Data excerpts Block Start

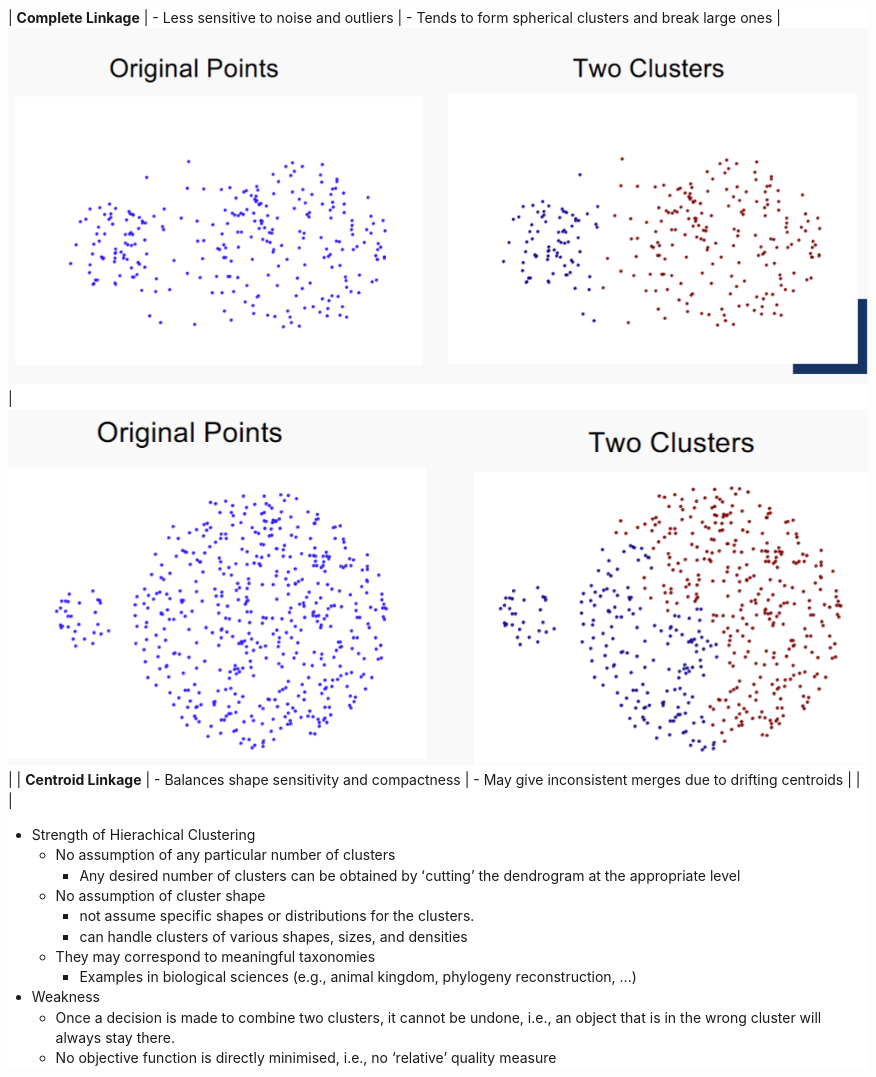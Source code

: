 | **Complete Linkage** | - Less sensitive to noise and outliers          | - Tends to form spherical clusters and break large ones        |  ![](assets\complete_strong.png)          |   ![](assets/complete_weak.png)                |
| **Centroid Linkage** | - Balances shape sensitivity and compactness   | - May give inconsistent merges due to drifting centroids       |               |                |

- Strength of Hierachical Clustering 
    - No assumption of any particular number of clusters
        - Any desired number of clusters can be obtained by ʻcuttingʼ
        the dendrogram at the appropriate level
    - No assumption of cluster shape
        - not assume specific shapes or distributions for the clusters.
        - can handle clusters of various shapes, sizes, and densities
    - They may correspond to meaningful taxonomies
        - Examples in biological sciences (e.g., animal kingdom,
        phylogeny reconstruction, ...)
- Weakness 
    - Once a decision is made to combine two clusters, it cannot be
    undone, i.e., an object that is in the wrong cluster will always
    stay there.
    - No objective function is directly minimised, i.e., no ‘relative’
    quality measure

Data excerpts Block End

> [Task description]
Nothing but the lines from the first line of the data through the line with "- Less sensitive" belongs in the answer, copied exactly and without pictures.

> [Task answer]
Source code

: | **Complete Linkage** | - Less sensitive to noise and outliers          | - Tends to form spherical clusters and break large ones        |  ![](assets\complete_strong.png)          |   ![](assets/complete_weak.png)                |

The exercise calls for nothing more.